Vegan Strawberry Shortcake

Prep Time: 5 min Cooking time: 25 min

Try this twist on a classic dessert. Delicious, fluffy cakes featuring leftover almond pulp from the Almond Cow. Topped with a lightly sweetened, creamy coconut whipped cream, and loads of strawberries.

Servings: 4-5 mini cakes, 2 regular sized cakes


  • 2 cups plant-based milk
  • 2 cups gluten-free flour (Bob's Red Mill 1 to 1 gluten free baking flour was used for this recipe. Other brands can be used, but results may vary.)
  • ½ cup almond flour
  • ½ cup almond pulp, press excess liquid out (from almond milk)
  • 1 ¼ cup monkfruit sweetener (or coconut sugar, cane sugar)
  • 1 tbsp baking powder
  • 1 tbsp apple cider vinegar
  • 1 tsp baking soda
  • ¾ cup coconut oil (melted)
  • 1 tbsp vanilla extract


  • 1 can coconut cream (solid part)**
  • 1-2 tbsp maple syrup
  • 1 cup fresh strawberries


Step 1

Preheat oven to 350F. Grease mini pans or two 8 inch pans with coconut oil and line with parchment paper.

Step 2

In a large bowl add all dry ingredients and combine.

Step 3

In a separate bowl, mix all wet ingredients and add to dry ingredients.

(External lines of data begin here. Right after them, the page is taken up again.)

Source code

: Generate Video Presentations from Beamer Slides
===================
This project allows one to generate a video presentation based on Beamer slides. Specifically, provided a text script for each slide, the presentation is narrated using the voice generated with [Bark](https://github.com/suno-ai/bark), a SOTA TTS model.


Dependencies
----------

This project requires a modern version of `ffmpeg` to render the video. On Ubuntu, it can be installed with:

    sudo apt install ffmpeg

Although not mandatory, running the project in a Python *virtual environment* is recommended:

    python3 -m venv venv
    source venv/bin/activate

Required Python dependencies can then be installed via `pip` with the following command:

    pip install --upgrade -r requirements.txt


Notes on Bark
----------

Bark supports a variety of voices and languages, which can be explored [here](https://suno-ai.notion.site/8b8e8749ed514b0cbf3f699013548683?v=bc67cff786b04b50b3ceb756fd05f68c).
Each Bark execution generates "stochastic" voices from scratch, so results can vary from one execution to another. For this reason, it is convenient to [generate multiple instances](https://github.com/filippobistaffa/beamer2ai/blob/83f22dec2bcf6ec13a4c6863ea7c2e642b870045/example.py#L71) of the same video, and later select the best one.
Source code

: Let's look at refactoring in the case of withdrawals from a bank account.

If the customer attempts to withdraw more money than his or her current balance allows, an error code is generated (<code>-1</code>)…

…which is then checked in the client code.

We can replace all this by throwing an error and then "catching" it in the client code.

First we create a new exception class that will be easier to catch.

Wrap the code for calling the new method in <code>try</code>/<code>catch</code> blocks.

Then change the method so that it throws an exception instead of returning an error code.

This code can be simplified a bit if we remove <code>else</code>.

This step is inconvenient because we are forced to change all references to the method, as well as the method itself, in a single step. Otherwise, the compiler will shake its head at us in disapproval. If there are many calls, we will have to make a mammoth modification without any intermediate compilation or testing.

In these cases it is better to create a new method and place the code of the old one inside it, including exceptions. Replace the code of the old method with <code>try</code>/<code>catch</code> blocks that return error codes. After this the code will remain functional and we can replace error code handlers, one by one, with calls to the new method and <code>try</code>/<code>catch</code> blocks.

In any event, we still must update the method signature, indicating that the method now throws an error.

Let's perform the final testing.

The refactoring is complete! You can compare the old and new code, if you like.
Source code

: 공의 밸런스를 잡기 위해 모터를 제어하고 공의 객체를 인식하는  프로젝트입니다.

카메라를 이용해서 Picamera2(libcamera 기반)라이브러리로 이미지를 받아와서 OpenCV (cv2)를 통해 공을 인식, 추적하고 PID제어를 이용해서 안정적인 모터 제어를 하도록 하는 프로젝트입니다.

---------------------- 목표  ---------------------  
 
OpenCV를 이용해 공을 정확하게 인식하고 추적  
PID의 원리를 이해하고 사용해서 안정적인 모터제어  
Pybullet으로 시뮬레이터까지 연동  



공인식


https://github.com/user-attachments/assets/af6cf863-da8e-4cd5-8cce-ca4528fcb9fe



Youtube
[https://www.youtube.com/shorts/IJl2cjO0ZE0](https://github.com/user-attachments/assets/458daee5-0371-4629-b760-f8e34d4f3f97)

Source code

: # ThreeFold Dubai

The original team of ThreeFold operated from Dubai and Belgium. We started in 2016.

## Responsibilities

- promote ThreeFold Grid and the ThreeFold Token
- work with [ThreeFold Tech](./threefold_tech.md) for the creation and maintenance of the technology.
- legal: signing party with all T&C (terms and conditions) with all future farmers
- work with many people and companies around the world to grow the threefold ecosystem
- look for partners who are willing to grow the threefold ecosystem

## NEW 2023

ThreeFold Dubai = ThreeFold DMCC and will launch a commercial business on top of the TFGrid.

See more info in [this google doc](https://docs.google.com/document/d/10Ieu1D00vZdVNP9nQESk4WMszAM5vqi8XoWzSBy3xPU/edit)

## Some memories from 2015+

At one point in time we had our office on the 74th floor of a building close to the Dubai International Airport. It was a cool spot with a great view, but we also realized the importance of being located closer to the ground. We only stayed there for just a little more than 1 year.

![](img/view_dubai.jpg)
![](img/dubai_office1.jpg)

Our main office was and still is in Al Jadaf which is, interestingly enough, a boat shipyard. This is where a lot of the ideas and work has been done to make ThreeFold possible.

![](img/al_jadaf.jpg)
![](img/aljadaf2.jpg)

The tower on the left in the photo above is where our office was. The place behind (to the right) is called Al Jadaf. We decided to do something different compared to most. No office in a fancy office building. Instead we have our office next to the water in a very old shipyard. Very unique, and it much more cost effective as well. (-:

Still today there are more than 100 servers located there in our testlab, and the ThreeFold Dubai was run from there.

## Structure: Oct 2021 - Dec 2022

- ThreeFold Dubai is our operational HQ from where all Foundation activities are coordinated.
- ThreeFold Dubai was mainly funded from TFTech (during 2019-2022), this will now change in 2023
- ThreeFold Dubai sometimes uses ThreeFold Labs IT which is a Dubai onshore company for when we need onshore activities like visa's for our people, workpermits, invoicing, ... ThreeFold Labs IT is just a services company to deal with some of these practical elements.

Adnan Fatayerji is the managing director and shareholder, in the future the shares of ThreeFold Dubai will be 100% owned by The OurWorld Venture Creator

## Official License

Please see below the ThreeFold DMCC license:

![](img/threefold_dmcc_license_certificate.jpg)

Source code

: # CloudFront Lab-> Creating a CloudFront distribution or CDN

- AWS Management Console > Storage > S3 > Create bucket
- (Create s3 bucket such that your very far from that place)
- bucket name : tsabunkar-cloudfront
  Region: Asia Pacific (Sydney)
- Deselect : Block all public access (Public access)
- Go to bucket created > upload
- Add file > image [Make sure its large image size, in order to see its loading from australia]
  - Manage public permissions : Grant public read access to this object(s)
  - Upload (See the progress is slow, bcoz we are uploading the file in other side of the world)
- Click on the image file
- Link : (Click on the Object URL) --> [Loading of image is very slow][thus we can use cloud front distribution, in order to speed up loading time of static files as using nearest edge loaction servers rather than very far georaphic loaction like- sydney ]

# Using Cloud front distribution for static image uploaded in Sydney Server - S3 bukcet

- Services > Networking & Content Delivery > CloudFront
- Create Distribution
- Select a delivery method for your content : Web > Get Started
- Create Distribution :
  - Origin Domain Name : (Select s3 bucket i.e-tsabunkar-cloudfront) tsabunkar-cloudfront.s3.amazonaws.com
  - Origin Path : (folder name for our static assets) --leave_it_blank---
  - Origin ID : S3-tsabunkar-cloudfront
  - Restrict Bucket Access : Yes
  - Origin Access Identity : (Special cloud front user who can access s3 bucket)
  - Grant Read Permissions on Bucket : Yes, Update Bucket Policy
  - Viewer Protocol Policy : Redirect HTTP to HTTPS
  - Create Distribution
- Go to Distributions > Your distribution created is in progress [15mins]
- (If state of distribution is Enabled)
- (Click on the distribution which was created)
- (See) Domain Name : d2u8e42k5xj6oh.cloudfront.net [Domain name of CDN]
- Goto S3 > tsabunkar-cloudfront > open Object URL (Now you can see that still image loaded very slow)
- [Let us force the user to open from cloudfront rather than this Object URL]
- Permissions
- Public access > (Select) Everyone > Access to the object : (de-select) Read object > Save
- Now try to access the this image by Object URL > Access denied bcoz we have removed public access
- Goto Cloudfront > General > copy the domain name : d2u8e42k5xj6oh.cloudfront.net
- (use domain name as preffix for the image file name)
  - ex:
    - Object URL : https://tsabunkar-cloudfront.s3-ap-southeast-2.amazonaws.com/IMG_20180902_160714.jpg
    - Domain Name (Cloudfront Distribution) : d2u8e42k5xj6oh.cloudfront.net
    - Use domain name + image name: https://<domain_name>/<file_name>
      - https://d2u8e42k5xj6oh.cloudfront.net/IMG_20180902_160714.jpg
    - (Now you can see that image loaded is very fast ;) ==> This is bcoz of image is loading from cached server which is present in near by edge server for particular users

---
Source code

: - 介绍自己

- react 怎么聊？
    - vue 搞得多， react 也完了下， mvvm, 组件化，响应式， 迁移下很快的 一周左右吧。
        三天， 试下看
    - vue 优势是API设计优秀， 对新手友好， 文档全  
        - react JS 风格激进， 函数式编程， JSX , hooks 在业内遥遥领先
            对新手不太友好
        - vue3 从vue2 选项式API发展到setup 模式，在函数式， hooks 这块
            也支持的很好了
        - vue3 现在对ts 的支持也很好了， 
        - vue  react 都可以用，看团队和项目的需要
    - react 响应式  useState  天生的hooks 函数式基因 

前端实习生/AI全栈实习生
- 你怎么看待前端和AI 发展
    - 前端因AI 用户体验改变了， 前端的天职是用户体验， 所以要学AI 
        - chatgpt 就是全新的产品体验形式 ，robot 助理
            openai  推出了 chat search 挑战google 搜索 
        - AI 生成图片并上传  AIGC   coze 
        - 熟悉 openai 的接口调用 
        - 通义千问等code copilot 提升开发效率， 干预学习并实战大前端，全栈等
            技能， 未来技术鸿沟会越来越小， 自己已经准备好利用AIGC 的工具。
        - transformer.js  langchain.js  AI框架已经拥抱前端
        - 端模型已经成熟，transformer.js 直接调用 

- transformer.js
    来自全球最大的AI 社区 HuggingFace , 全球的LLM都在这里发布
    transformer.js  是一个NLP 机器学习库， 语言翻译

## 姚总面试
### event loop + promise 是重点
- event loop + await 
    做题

Mix with a spatula or hand mixer until just combined.

Step 4

Evenly distribute the batter into your pans and bake for about 25 minutes in the oven.

Step 5

Once the cakes are done, transfer onto a cooling rack for about 5-10 minutes before garnishing.

Step 6

To prepare the coconut whipped cream, mix solid part of coconut cream with a tablespoon of maple syrup with a spatula.

Step 7

Top cakes with whipped cream and garnish with fresh strawberries and maple syrup.


*Squeeze out any excess liquid before using in recipe.
**Place your can of coconut cream in the fridge overnight if it is not solid.